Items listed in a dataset

***

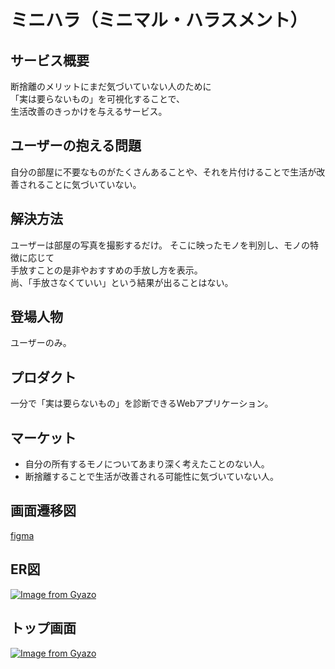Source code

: # ミニハラ（ミニマル・ハラスメント）

## サービス概要
断捨離のメリットにまだ気づいていない人のために\
「実は要らないもの」を可視化することで、\
生活改善のきっかけを与えるサービス。

## ユーザーの抱える問題
自分の部屋に不要なものがたくさんあることや、それを片付けることで生活が改善されることに気づいていない。

## 解決方法
ユーザーは部屋の写真を撮影するだけ。
そこに映ったモノを判別し、モノの特徴に応じて\
手放すことの是非やおすすめの手放し方を表示。\
尚、「手放さなくていい」という結果が出ることはない。

## 登場人物
ユーザーのみ。

## プロダクト
一分で「実は要らないもの」を診断できるWebアプリケーション。

## マーケット
- 自分の所有するモノについてあまり深く考えたことのない人。
- 断捨離することで生活が改善される可能性に気づいていない人。

## 画面遷移図
[figma](https://www.figma.com/file/SkZ87GpVo4ktVJuib0XMVe/%E3%83%9F%E3%83%8B%E3%83%8F%E3%83%A9?node-id=0%3A1)

## ER図
[![Image from Gyazo](https://i.gyazo.com/a9ae2fc435c839f3e2e11ddcc3bf9dff.png)](https://gyazo.com/a9ae2fc435c839f3e2e11ddcc3bf9dff)

## トップ画面
[![Image from Gyazo](https://i.gyazo.com/991a6c488baaf189702d4fab56d92c5d.png)](https://gyazo.com/991a6c488baaf189702d4fab56d92c5d)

***

WHAT IS BEING ASKED: Without copying the pictures, transcribe the entries exactly.

WRITTEN SOLUTION:
Source code

: # ミニハラ（ミニマル・ハラスメント）

## サービス概要
断捨離のメリットにまだ気づいていない人のために\
「実は要らないもの」を可視化することで、\
生活改善のきっかけを与えるサービス。

## ユーザーの抱える問題
自分の部屋に不要なものがたくさんあることや、それを片付けることで生活が改善されることに気づいていない。

## 解決方法
ユーザーは部屋の写真を撮影するだけ。
そこに映ったモノを判別し、モノの特徴に応じて\
手放すことの是非やおすすめの手放し方を表示。\
尚、「手放さなくていい」という結果が出ることはない。

## 登場人物
ユーザーのみ。

## プロダクト
一分で「実は要らないもの」を診断できるWebアプリケーション。

## マーケット
- 自分の所有するモノについてあまり深く考えたことのない人。
- 断捨離することで生活が改善される可能性に気づいていない人。

## 画面遷移図
[figma](https://www.figma.com/file/SkZ87GpVo4ktVJuib0XMVe/%E3%83%9F%E3%83%8B%E3%83%8F%E3%83%A9?node-id=0%3A1)

## ER図
[![Image from Gyazo](https://i.gyazo.com/a9ae2fc435c839f3e2e11ddcc3bf9dff.png)](https://gyazo.com/a9ae2fc435c839f3e2e11ddcc3bf9dff)

## トップ画面
[![Image from Gyazo](https://i.gyazo.com/991a6c488baaf189702d4fab56d92c5d.png)](https://gyazo.com/991a6c488baaf189702d4fab56d92c5d)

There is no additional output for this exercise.